A medical physician ought to provide as much information as possible on alternative options to his patient before starting a procedure. The ethical and legal issues usually taken into account usually are considered in the context of whether the physician provided information which is in the ordinary course of treatment offered by other doctors. He must offer to his patient any information which any doctor of repute would provide (Pozgar, 2005).
While it is the duty of the physician to provide his patient with all information concerning potential serious harm of a medical procedure and alternatives, he is not obliged to do the same if such disclosure would be potentially harmful to the health of the patient (Pozgar, 2005).
The purpose of the Patient Self Determination Act is giving information to patients on their rights in making decisions regarding their health care. It also ensures that patients know these rights are supposed to be communicated to them by the physician. It also informs patients of their right to attorney. The act gives powers to patients such as the right to be involved and direct medical decisions affecting them, and the right to reject or accept medical procedures (Ulrich, 2001).
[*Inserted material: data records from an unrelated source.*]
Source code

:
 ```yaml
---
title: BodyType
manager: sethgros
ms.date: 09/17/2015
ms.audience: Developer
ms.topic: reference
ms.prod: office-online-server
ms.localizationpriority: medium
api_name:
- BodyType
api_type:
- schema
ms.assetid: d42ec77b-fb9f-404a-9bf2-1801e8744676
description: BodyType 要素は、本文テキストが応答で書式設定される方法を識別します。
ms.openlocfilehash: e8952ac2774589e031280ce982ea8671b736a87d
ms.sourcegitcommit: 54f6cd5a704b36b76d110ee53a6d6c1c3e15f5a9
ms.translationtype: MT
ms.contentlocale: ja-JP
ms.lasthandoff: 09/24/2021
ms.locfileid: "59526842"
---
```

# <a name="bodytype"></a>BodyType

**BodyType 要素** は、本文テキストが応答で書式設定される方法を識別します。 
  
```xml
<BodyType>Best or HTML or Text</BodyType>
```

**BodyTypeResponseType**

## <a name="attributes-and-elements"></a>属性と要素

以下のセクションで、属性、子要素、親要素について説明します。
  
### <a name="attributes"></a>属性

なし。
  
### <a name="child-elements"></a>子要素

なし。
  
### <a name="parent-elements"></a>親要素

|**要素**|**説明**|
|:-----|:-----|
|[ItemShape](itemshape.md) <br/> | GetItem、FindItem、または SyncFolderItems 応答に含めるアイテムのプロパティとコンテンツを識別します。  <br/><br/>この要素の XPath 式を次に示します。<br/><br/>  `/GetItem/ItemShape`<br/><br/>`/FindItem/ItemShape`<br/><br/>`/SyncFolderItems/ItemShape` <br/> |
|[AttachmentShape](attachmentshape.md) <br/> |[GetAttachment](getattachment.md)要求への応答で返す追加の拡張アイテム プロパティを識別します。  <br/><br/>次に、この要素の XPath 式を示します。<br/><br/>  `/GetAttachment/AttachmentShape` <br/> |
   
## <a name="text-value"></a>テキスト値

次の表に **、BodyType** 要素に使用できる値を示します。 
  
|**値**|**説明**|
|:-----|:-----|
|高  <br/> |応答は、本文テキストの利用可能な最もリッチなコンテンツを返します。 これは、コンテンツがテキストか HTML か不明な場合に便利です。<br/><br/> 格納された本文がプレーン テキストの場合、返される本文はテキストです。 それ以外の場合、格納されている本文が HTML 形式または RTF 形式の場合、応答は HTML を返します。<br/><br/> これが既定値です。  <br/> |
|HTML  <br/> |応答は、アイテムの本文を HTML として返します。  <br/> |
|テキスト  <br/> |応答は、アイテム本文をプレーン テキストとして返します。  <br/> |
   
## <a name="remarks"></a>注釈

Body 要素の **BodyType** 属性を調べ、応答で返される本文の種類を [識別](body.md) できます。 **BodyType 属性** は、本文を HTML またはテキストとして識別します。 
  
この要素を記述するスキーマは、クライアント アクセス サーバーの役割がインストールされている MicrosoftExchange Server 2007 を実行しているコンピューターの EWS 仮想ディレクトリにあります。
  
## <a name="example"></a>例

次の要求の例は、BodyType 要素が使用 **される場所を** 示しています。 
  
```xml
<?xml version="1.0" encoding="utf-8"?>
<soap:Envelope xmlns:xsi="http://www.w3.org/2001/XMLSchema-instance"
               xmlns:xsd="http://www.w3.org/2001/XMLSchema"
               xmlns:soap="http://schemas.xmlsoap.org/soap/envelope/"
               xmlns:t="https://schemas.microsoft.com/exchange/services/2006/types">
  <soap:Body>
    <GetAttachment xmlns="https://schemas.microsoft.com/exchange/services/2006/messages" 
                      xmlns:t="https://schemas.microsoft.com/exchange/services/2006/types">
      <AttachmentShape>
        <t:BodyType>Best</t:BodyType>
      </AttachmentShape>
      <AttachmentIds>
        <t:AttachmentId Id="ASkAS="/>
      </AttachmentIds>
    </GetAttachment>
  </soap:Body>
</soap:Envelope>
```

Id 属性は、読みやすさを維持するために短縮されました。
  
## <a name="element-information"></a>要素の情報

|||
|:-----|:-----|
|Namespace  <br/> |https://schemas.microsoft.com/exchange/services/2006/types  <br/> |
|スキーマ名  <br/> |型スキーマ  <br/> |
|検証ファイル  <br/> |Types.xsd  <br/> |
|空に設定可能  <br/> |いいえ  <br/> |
A patient who is competent and alert has a right to refuse any medical treatment and hence any refusal by a patient would stand even if the spouse disagrees. The principle of preserving life if there is uncertainty concerning the patients wishes would only arise if the patient is suspected of not having fully comprehended the consequences of his refusal. The hospital would not be able to win in court if it administers transfusion and the patient proves that he was fully aware and competent when refusing treatment (Lynch, 2008).